Yes, especially since bettas can breath air.

It's difficult to find appropriate proofs of ammonia for fishless cycling. Sometimes lfs will sell it but not often. It's risky at best to buy industrial ammonia. In any event you wouldn't want "pure" ammonia, any chemistry student knows that stuff is nothing to mess with. I'm sure you meant ammonia without other additives like cleaners have, etc.


----------



## pinetree

Ace Hardware sells a janitorial strength ammonia that doesn't contain anything unwanted for cycling a tank. I believe it contains only ammonia and water.


----------



## Mikaila31

pinetree said:


> Ace Hardware sells a janitorial strength ammonia that doesn't contain anything unwanted for cycling a tank. I believe it contains only ammonia and water.
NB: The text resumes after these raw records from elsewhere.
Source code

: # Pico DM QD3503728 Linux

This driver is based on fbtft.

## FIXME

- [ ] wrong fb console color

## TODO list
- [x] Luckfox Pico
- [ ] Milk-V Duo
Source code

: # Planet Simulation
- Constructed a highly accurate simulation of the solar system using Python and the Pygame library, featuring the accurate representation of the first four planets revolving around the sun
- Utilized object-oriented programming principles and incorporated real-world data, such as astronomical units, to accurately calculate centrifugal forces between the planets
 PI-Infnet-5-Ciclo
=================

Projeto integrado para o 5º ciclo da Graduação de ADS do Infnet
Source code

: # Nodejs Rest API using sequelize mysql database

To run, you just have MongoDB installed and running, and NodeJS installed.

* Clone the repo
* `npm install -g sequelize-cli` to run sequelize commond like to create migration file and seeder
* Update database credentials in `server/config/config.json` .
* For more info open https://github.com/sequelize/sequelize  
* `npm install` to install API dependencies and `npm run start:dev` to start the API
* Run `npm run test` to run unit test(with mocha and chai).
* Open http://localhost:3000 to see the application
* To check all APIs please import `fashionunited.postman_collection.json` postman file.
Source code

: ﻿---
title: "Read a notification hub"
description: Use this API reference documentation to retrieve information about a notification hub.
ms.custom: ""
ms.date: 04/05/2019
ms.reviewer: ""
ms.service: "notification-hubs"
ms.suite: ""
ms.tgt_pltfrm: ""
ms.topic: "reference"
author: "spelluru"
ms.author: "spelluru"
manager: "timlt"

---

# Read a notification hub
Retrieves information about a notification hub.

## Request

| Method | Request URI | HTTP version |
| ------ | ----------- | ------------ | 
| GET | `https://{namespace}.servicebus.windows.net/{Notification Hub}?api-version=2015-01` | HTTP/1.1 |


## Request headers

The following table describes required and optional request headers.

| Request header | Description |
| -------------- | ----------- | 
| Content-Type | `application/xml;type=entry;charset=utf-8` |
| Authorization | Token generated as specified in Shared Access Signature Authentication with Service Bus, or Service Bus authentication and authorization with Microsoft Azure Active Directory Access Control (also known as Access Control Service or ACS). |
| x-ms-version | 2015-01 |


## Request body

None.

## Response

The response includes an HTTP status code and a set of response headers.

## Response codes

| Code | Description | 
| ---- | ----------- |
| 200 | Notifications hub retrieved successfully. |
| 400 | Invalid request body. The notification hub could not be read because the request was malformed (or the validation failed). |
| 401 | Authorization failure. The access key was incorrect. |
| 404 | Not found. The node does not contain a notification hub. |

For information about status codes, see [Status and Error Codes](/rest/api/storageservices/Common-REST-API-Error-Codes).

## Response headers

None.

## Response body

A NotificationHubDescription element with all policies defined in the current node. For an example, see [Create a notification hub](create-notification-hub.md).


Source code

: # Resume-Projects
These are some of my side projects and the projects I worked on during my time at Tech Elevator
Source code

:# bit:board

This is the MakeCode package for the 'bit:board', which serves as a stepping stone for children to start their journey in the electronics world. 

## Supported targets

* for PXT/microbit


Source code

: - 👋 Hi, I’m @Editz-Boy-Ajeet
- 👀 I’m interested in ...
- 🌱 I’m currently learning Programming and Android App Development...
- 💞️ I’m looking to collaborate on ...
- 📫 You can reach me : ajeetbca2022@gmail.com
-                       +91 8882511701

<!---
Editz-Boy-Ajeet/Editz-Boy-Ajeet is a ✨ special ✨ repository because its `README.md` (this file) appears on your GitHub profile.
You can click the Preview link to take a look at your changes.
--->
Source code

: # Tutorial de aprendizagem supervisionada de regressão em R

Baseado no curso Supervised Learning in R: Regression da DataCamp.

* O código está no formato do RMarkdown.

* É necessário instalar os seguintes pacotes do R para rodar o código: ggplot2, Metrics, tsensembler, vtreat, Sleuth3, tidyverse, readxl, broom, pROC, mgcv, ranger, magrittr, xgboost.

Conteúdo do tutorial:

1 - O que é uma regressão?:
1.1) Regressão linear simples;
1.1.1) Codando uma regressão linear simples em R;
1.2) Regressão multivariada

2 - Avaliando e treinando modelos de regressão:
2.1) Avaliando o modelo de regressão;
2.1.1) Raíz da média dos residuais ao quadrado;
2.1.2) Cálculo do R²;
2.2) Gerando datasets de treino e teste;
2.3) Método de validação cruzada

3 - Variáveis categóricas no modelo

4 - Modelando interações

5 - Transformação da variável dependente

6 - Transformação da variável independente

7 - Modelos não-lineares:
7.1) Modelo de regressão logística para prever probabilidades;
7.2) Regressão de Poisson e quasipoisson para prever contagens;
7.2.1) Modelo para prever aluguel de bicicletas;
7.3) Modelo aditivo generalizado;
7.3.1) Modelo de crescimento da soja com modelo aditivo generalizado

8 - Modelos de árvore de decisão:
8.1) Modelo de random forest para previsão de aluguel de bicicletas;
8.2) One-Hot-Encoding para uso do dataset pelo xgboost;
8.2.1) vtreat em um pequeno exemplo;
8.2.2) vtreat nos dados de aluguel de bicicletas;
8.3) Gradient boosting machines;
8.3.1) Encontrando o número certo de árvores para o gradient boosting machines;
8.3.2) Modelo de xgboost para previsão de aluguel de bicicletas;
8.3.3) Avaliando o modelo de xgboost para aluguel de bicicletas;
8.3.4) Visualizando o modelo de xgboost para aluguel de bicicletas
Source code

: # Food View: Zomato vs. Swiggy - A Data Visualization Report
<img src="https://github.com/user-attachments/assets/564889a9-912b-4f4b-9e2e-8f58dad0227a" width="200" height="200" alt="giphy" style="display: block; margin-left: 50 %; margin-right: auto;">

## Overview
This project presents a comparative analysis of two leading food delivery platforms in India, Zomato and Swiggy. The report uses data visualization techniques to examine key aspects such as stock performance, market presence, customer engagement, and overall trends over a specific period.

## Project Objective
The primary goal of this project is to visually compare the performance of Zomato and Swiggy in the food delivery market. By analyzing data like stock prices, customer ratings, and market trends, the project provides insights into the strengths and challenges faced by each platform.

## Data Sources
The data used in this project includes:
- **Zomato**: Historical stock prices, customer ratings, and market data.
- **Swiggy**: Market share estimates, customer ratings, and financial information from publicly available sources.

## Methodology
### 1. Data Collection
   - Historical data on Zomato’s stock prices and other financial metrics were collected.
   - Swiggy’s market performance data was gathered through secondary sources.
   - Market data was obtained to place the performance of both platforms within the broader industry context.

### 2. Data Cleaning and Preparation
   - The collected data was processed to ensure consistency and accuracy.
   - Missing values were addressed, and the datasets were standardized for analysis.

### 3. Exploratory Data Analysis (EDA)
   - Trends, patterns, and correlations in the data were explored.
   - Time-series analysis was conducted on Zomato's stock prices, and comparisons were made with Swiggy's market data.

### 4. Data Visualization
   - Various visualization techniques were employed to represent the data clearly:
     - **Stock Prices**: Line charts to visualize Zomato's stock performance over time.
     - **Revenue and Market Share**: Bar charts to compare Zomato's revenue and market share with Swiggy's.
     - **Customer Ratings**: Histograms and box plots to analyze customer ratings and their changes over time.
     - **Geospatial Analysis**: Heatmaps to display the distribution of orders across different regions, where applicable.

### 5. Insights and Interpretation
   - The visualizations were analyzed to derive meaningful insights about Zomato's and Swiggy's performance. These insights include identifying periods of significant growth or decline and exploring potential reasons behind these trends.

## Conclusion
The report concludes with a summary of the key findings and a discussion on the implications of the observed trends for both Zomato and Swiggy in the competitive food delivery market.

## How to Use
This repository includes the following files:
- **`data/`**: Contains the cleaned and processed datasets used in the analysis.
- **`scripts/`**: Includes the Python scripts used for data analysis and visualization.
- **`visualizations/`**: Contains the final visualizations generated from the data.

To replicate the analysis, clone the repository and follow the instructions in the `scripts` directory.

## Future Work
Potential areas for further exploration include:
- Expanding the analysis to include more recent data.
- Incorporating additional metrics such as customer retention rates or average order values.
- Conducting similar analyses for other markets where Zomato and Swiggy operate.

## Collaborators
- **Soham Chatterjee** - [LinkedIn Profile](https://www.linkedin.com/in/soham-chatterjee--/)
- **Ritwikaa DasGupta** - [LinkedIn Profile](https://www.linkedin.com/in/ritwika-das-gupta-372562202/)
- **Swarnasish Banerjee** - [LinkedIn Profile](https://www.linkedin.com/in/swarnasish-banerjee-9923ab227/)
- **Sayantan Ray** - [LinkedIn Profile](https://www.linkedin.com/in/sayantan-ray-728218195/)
Yep thats what I got too. 

I agree that seeding the filter is the quickest way to go. If you take somewhere under 1/3 of the mature media from a cycled tank and put it in a uncycled tank you can stock and be cycled pretty much instantly. You just need to make sure you don't over tax the new tank. It can support fish, but the amount depends on how you cloned the tank. If properly done, neither tank will minicycle. I've done it alot, but only with tanks and species I am familiar with. It hinges alot on properly estimating the bioloads of tanks and of individual fish.


----------



## PuterChickFL

i got my bottle of pure ammonia from walmart


----------



## Corwin

Interesting I didn't know ammonia could be used in that way.


----------



## pinetree

PuterChickFL said:


> i got my bottle of pure ammonia from walmart


Be careful with Walmart "Great Value" brand ammonia. At my local Walmarts, it contains surfactants which is not acceptable for cycling a tank. It may be regional and in other areas they don't add that. In fact, every place I checked - Target, Lowes, Home Depot, Walmarts, all of my local grocery stores - the ammonia all contained surfactants. Only Ace Hardware had the right kind. 

If no ingredients are listed, you can check by shaking the bottle. If it foams and stays foamy for a bit, then it contains surfactants. If it's pure, you'll see a few bubbles, but no foam.


----------



## emc7

Fishless cycling is neat, but kind of tedious. You can fishless cycle with ammonia and "helpers" like Stability also. There's a sticky. Its good to "know" your tank is capable of processing ammonia before you add fish. The only real drawback I see is that I haven't found a # of fish to ammonia production chart. So you end up adding fish slowly and carefully anyway. Ideally, you'd use exactly the amount of ammonia that your fish will make and then you could fully stock after a big (maybe even 100%) water change. There's a thread on using fishless cycling to test cycling products.


----------